To the Senate of the United States:
I am returning today without my approval S. 504, the "Emergency Medical Services Systems Act of 1973."
At my direction, this Administration has been engaged for the past two years in an effort to demonstrate the effectiveness of various types of emergency medical services which can be utilized by local communities. Some $8 million was budgeted for this purpose last fiscal year, and $15 million should be spent in the current fiscal year. I strongly believe the Federal role should be limited to such a demonstration effort, leaving States and communities free to establish the full range of emergency medical services systems that best suit their varying local needs.

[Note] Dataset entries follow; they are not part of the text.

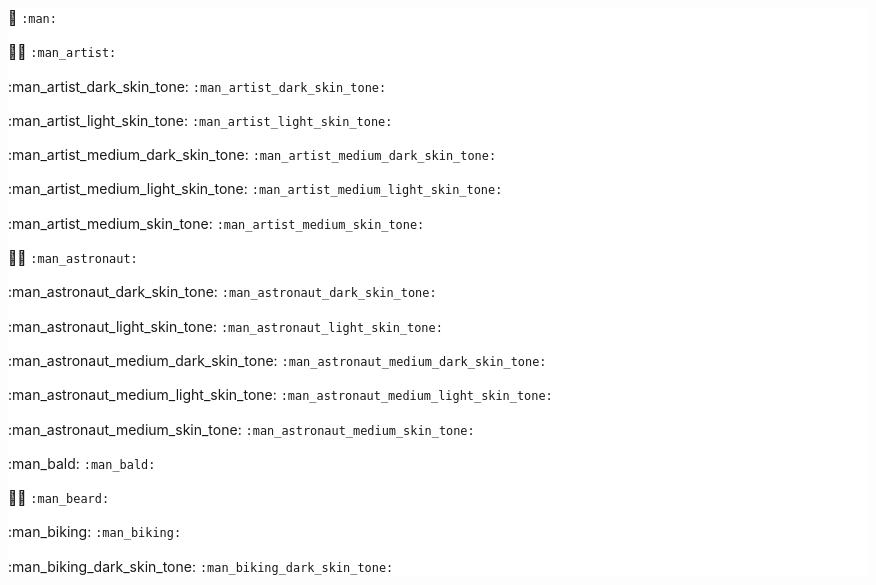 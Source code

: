 
:man: 
`:man:` 


:man_artist: 
`:man_artist:` 


:man_artist_dark_skin_tone: 
`:man_artist_dark_skin_tone:` 


:man_artist_light_skin_tone: 
`:man_artist_light_skin_tone:` 


:man_artist_medium_dark_skin_tone: 
`:man_artist_medium_dark_skin_tone:` 


:man_artist_medium_light_skin_tone: 
`:man_artist_medium_light_skin_tone:` 


:man_artist_medium_skin_tone: 
`:man_artist_medium_skin_tone:` 


:man_astronaut: 
`:man_astronaut:` 


:man_astronaut_dark_skin_tone: 
`:man_astronaut_dark_skin_tone:` 


:man_astronaut_light_skin_tone: 
`:man_astronaut_light_skin_tone:` 


:man_astronaut_medium_dark_skin_tone: 
`:man_astronaut_medium_dark_skin_tone:` 


:man_astronaut_medium_light_skin_tone: 
`:man_astronaut_medium_light_skin_tone:` 


:man_astronaut_medium_skin_tone: 
`:man_astronaut_medium_skin_tone:` 


:man_bald: 
`:man_bald:` 


:man_beard: 
`:man_beard:` 


:man_biking: 
`:man_biking:` 


:man_biking_dark_skin_tone: 
`:man_biking_dark_skin_tone:`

By contrast, S. 504 would establish a new Federal grant program which would provide Federal dollars to State and local governments for emergency medical services. The program would be a narrow, categorical one, thrusting the Federal Government into an area which is traditionally a concern of State and local governments and should remain under their jurisdiction.
Instead of providing flexibility for local decisionmaking, a new Federal categorical program of this sort would encourage State and local governments to commit limited funds to federally-defined objectives when their funds might otherwise be spent for local purposes of higher priority.

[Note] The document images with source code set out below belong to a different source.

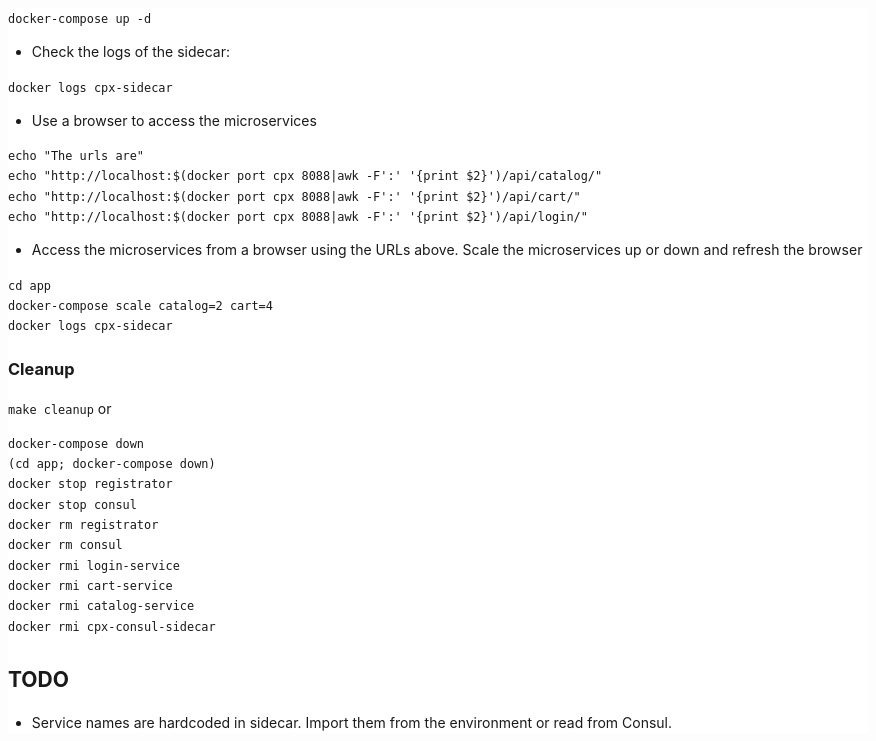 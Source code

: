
 ```
docker-compose up -d

```

* Check the logs of the sidecar:

```
docker logs cpx-sidecar
```

* Use a browser to access the microservices

```
echo "The urls are"
echo "http://localhost:$(docker port cpx 8088|awk -F':' '{print $2}')/api/catalog/"
echo "http://localhost:$(docker port cpx 8088|awk -F':' '{print $2}')/api/cart/"
echo "http://localhost:$(docker port cpx 8088|awk -F':' '{print $2}')/api/login/"

```

* Access the microservices from a browser using the URLs above. Scale the microservices up or down and refresh the browser

```
cd app
docker-compose scale catalog=2 cart=4
docker logs cpx-sidecar
```

### Cleanup
`make cleanup` or

```
docker-compose down
(cd app; docker-compose down)
docker stop registrator
docker stop consul
docker rm registrator
docker rm consul
docker rmi login-service
docker rmi cart-service
docker rmi catalog-service
docker rmi cpx-consul-sidecar
```

## TODO
* Service names are hardcoded in sidecar. Import them from the environment or read from Consul.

The bill would authorize appropriations of $185 million for this program over the next three years. This is far in excess of the amounts that can be prudently spent, and S. 504 therefore represents a promise of Federal financial assistance that cannot be kept. I believe all of us must avoid actions of this kind which tend to mislead and therefore disappoint the public.

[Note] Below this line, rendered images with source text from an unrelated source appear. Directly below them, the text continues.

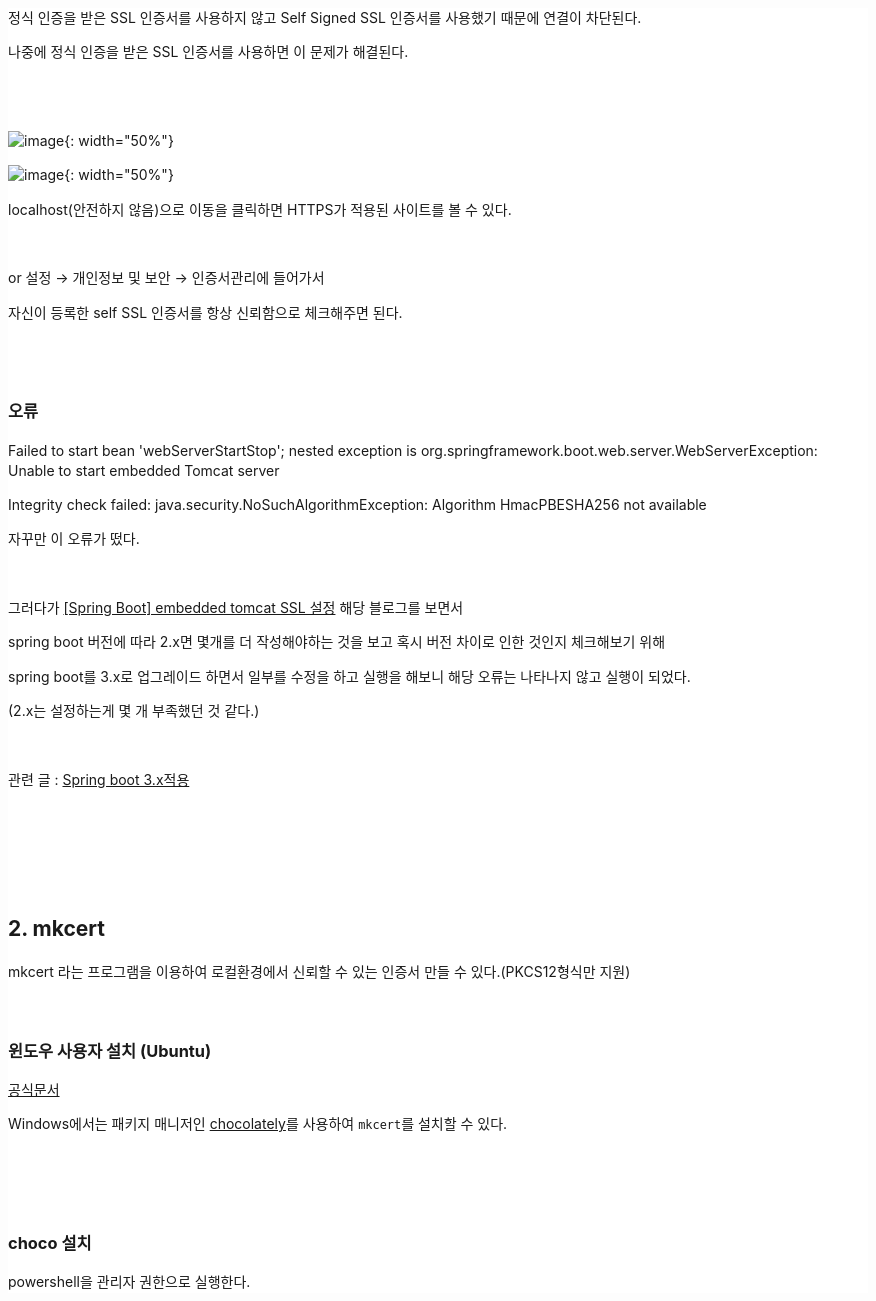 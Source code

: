 정식 인증을 받은 SSL 인증서를 사용하지 않고 Self Signed SSL 인증서를 사용했기 때문에 연결이 차단된다. 

나중에 정식 인증을 받은 SSL 인증서를 사용하면 이 문제가 해결된다.

<br><br>

![image](https://github.com/haedal-uni/haedal-uni.github.io/assets/74857364/d6e3a398-411a-4891-a51f-8da515793bc0){: width="50%"}


![image](https://github.com/haedal-uni/haedal-uni.github.io/assets/74857364/d84d3bd5-d230-48c6-b0d7-b1a465b6c552){: width="50%"}

localhost(안전하지 않음)으로 이동을 클릭하면 HTTPS가 적용된 사이트를 볼 수 있다.  

<br>

or 설정 → 개인정보 및 보안 → 인증서관리에 들어가서 

자신이 등록한 self SSL 인증서를 항상 신뢰함으로 체크해주면 된다.

<br><br>

### 오류
Failed to start bean 'webServerStartStop'; nested exception is org.springframework.boot.web.server.WebServerException: Unable to start embedded Tomcat server

Integrity check failed: java.security.NoSuchAlgorithmException: Algorithm HmacPBESHA256 not available

자꾸만 이 오류가 떴다.

<br>

그러다가 [[Spring Boot] embedded tomcat SSL 설정](https://sarc.io/index.php/java/1859-spring-boot-embedded-tomcat-ssl) 해당 블로그를 보면서 

spring boot 버전에 따라 2.x면 몇개를 더 작성해야하는 것을 보고 혹시 버전 차이로 인한 것인지 체크해보기 위해

spring boot를 3.x로 업그레이드 하면서 일부를 수정을 하고 실행을 해보니 해당 오류는 나타나지 않고 실행이 되었다. 

(2.x는 설정하는게 몇 개 부족했던 것 같다.)

<br>

관련 글 : [Spring boot 3.x적용](https://haedal-uni.github.io/posts/Spring-Boot-3.x%EC%A0%81%EC%9A%A9/)

<br><br><br><br>

## 2. mkcert 
mkcert 라는 프로그램을 이용하여 로컬환경에서 신뢰할 수 있는 인증서 만들 수 있다.(PKCS12형식만 지원)

<br>

### 윈도우 사용자 설치 (Ubuntu)  
[공식문서](https://github.com/FiloSottile/mkcert) 

Windows에서는 패키지 매니저인 [chocolately](https://chocolatey.org/)를 사용하여 `mkcert`를 설치할 수 있다.

<br><br><br>   

### choco 설치
powershell을 관리자 권한으로 실행한다.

My second objection to this bill is that it requires the continued operation of the inpatient facilities of the eight general hospitals presently maintained by the Public Health Service. These hospitals have a record of service to this Nation, and especially to its merchant seamen, which is long and distinguished. Nevertheless, it is clear that their inpatient facilities have now outlived their usefulness to the Federal Government. The number of individuals they serve is declining and many of the facilities have become old and outmoded.
Accordingly, the Department of Health, Education and Welfare has embarked upon a program of contracting with community hospitals for the care of those now served by Public Health Service hospitals. The patients now cared for in Public Health Service hospitals are entitled to receive the best medical treatment available. The fact is that many of our community hospitals are more modern, better equipped and more conveniently located than the Public Health facilities and thus would provide better medical care. I cannot agree to legislation that would deny these patients that opportunity.
The White House,
August 1, 1973.
Note: On August 2, 1973, the Senate voted to override the President's veto. The House of Representatives sustained the veto on September 12.